4

Some data files that I need to read / parse have headers in the style:

level0var = value0
level0var.level1field = value1 
level0var.level1array[11].level2field = value2
...

In other words, they look like nested C-style structs and arrays, but none of these are declared in the header: I need to infer the structure as I read.

My plan was to use the famous nlohmann::json library to store this, because its flexibility would allow me to change the structure of the data during parsing, and save the header in a more readable form.
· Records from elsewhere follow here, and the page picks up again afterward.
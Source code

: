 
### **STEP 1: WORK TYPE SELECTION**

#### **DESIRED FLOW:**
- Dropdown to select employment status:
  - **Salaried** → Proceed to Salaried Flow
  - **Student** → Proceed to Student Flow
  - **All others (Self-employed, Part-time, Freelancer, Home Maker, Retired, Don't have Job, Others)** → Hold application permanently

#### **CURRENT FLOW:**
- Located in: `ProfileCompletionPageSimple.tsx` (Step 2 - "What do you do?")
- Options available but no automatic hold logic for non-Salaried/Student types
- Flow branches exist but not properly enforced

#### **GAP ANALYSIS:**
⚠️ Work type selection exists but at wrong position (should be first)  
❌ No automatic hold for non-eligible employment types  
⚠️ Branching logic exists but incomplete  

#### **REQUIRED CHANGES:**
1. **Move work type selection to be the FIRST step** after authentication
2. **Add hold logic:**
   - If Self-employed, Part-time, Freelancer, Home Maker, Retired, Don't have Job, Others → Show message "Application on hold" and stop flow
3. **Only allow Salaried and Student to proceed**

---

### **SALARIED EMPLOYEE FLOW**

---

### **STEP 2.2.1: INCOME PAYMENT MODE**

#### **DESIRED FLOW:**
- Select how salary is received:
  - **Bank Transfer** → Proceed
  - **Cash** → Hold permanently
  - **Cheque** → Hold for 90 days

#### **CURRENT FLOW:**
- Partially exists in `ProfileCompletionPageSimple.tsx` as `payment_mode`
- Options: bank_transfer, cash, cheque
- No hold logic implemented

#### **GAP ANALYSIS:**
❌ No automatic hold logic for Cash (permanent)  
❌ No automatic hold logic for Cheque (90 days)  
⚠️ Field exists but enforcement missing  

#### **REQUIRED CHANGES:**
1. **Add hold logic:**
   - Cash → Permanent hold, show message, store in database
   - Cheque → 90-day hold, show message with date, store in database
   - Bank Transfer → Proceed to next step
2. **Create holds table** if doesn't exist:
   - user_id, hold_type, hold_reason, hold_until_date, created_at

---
I read the assignments in as lhs = rhs, and both of those are strings. Given json header; to deal with the unknown, variable depth of the structures I want to do something like

// std::string lhs = "level0var.level1field.level2field";
// std::string rhs = "value2"; 
auto current_level = header;
while ( lhs != "" ) {
   auto between = lhs.substr ( 0, lhs.find_first_of ( "." ) );
   lhs.erase ( 0, lhs.find_first_of ( "." ) + 1 );
   if ( lhs == between ) break;
   current_level [ between ] = json ( {} );
   current_level = current_level [ between ];
}
current_level = rhs;
std::cout << std::setw(4) << header;

for every line that has at least 1 struct level (leaving the arrays for now).
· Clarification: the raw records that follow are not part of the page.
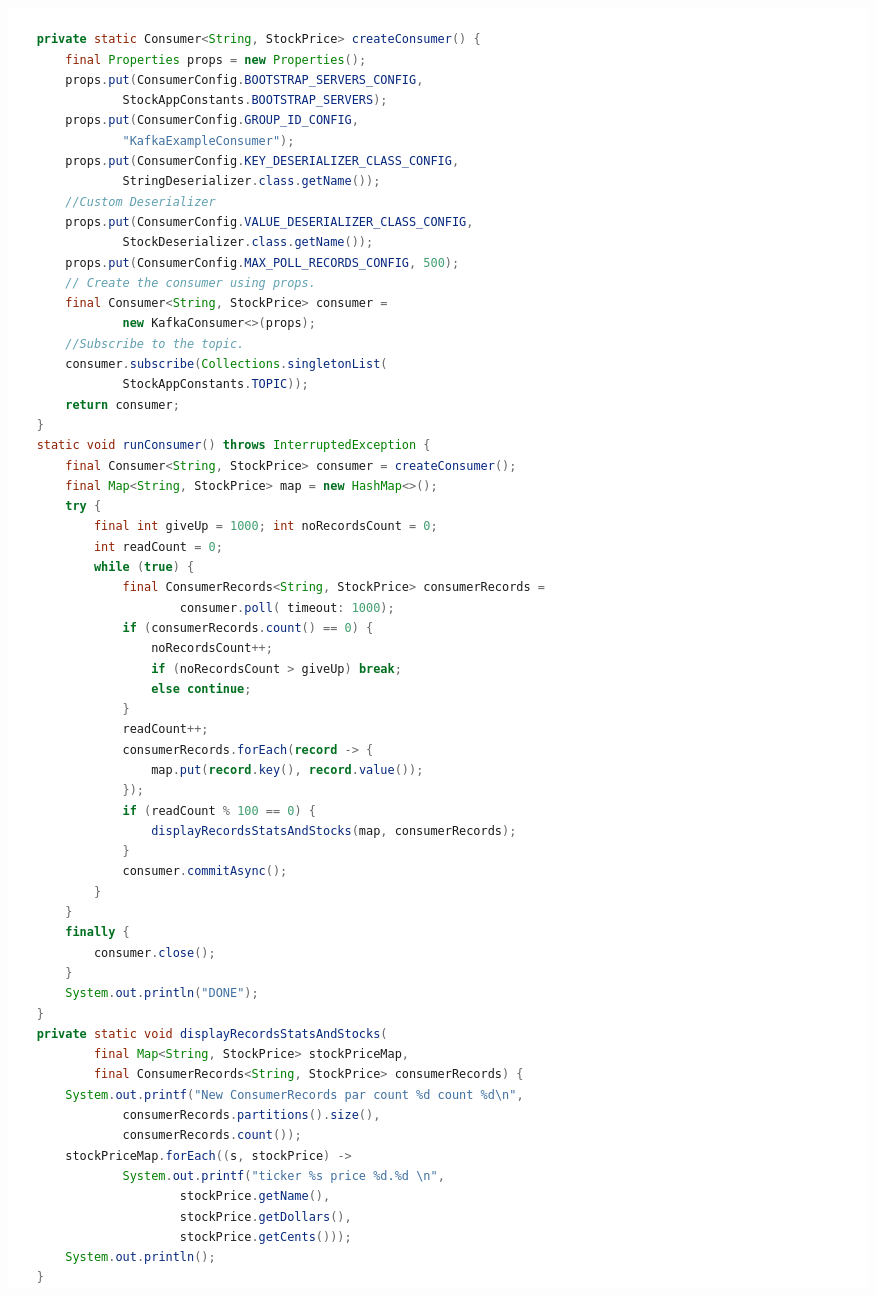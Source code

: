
 ```java

    private static Consumer<String, StockPrice> createConsumer() {
        final Properties props = new Properties();
        props.put(ConsumerConfig.BOOTSTRAP_SERVERS_CONFIG,
                StockAppConstants.BOOTSTRAP_SERVERS);
        props.put(ConsumerConfig.GROUP_ID_CONFIG,
                "KafkaExampleConsumer");
        props.put(ConsumerConfig.KEY_DESERIALIZER_CLASS_CONFIG,
                StringDeserializer.class.getName());
        //Custom Deserializer
        props.put(ConsumerConfig.VALUE_DESERIALIZER_CLASS_CONFIG,
                StockDeserializer.class.getName());
        props.put(ConsumerConfig.MAX_POLL_RECORDS_CONFIG, 500);
        // Create the consumer using props.
        final Consumer<String, StockPrice> consumer =
                new KafkaConsumer<>(props);
        //Subscribe to the topic.
        consumer.subscribe(Collections.singletonList(
                StockAppConstants.TOPIC));
        return consumer;
    }
    static void runConsumer() throws InterruptedException {
        final Consumer<String, StockPrice> consumer = createConsumer();
        final Map<String, StockPrice> map = new HashMap<>();
        try {
            final int giveUp = 1000; int noRecordsCount = 0;
            int readCount = 0;
            while (true) {
                final ConsumerRecords<String, StockPrice> consumerRecords =
                        consumer.poll( timeout: 1000);
                if (consumerRecords.count() == 0) {
                    noRecordsCount++;
                    if (noRecordsCount > giveUp) break;
                    else continue;
                }
                readCount++;
                consumerRecords.forEach(record -> {
                    map.put(record.key(), record.value());
                });
                if (readCount % 100 == 0) {
                    displayRecordsStatsAndStocks(map, consumerRecords);
                }
                consumer.commitAsync();
            }
        }
        finally {
            consumer.close();
        }
        System.out.println("DONE");
    }
    private static void displayRecordsStatsAndStocks(
            final Map<String, StockPrice> stockPriceMap,
            final ConsumerRecords<String, StockPrice> consumerRecords) {
        System.out.printf("New ConsumerRecords par count %d count %d\n",
                consumerRecords.partitions().size(),
                consumerRecords.count());
        stockPriceMap.forEach((s, stockPrice) ->
                System.out.printf("ticker %s price %d.%d \n",
                        stockPrice.getName(),
                        stockPrice.getDollars(),
                        stockPrice.getCents()));
        System.out.println();
    }
```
The strange thing is that using this loop, the only thing the last line returns is null, whereas when I use

header [ "level0var" ] [ "level1field" ] [ "level2field" ] = rhs;
std::cout << std::setw(4) << header;

it gives the expected result:

{
    "level0var": {
        "level1field": {
           "level2field": "value2"
        } 
    }
}

Is there a way to build this hierarchical structure iteratively (without supplying it as a whole)? Once I know how to do structs, I hope the arrays will be easy!
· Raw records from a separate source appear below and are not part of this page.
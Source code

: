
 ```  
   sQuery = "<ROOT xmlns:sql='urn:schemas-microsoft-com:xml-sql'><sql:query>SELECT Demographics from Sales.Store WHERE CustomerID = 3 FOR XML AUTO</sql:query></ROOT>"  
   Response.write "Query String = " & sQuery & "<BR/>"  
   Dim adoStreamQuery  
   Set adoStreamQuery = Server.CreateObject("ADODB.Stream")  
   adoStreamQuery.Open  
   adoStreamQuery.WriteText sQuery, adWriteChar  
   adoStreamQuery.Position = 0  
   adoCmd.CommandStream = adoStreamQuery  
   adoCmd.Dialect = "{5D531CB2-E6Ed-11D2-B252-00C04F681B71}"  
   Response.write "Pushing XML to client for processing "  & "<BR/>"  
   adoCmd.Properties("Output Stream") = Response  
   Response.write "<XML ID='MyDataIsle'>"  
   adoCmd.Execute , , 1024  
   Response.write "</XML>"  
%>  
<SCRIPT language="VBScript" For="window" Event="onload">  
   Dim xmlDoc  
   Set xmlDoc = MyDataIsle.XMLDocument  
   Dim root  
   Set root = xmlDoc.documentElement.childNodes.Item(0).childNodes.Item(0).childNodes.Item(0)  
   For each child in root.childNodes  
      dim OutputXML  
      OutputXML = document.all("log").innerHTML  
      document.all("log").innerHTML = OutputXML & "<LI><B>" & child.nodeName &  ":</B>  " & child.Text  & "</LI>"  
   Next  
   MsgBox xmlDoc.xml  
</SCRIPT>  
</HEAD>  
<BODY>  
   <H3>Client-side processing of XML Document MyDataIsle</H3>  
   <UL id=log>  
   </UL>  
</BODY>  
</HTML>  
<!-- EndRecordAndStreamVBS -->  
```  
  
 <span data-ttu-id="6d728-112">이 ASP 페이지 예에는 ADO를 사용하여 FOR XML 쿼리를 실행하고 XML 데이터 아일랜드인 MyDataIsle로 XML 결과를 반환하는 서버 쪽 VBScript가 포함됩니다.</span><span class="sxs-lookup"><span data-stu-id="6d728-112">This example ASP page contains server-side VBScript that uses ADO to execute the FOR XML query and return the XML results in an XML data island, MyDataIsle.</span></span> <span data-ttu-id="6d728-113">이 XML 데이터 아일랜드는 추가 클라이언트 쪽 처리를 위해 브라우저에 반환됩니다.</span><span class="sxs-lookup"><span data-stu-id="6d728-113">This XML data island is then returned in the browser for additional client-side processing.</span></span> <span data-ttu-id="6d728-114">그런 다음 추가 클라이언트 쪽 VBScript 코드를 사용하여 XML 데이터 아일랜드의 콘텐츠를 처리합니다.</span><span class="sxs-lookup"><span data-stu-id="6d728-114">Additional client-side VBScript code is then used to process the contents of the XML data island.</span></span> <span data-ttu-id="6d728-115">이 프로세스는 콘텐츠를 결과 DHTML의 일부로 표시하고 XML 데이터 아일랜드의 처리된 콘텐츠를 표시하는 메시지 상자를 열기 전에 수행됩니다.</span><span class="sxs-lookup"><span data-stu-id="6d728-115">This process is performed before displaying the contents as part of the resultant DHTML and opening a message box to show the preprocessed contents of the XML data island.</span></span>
The example I made at work does not run on coliru (which does not have the JSON library I guess).

alle_meije
  • 2,424
  • 1
  • 19
  • 40
  • json is a recuresive structure. So you can build the inner json into a `nlohmann::json` object, and then add it to another `nlohmann::json` object that represent the outer one. – wohlstad Apr 05 '22 at 09:18
  • You probably want `auto& current_level = header;` instead of mutating a copy. – Jarod42 Apr 05 '22 at 09:31
  • Ah thanks @wohlstad -- does that mean that the 'forward declaration' way using `current_level [ between ] = json ( {} );` will not work? As I said in the post, it is possible to build the header structure myself first (as a `map` or something), but I was hoping not to have to do that. – alle_meije Apr 05 '22 at 09:31
  • @Jarod42 thanks for the tip! I just tried it, but that results in a core dump: `terminate called after throwing an instance of 'nlohmann::detail::type_error'` `what(): [json.exception.type_error.305] cannot use operator[] with a string argument with string` `Aborted (core dumped)` – alle_meije Apr 05 '22 at 09:35
  • What type is `current_level` ? If it's not pointer-like, that assignment probably isn't doing what you want and expect. Specifically, if it's a reference it can't be reseated, and if it's an object then every assignment is a copy assignment. – Useless Apr 05 '22 at 10:31
  • 1
    Actually, talking about "pointer-like" semantics, it looks like you should just be using this library's `json_pointer` type anyway, as it directly supports arbitrary nesting and key concatenation. – Useless Apr 05 '22 at 10:37
  • That may be a 'cleaner' way to do it! Do you think that would be able to deal with the array situation as well? I still have a feeling that involves some 'ugly' code... – alle_meije Apr 06 '22 at 07:48

2 Answers2

4

This is indeed trivial to do with the json_pointer, using the correct operator[] overload and the json_pointer::get_unchecked() function that already does all this work for you.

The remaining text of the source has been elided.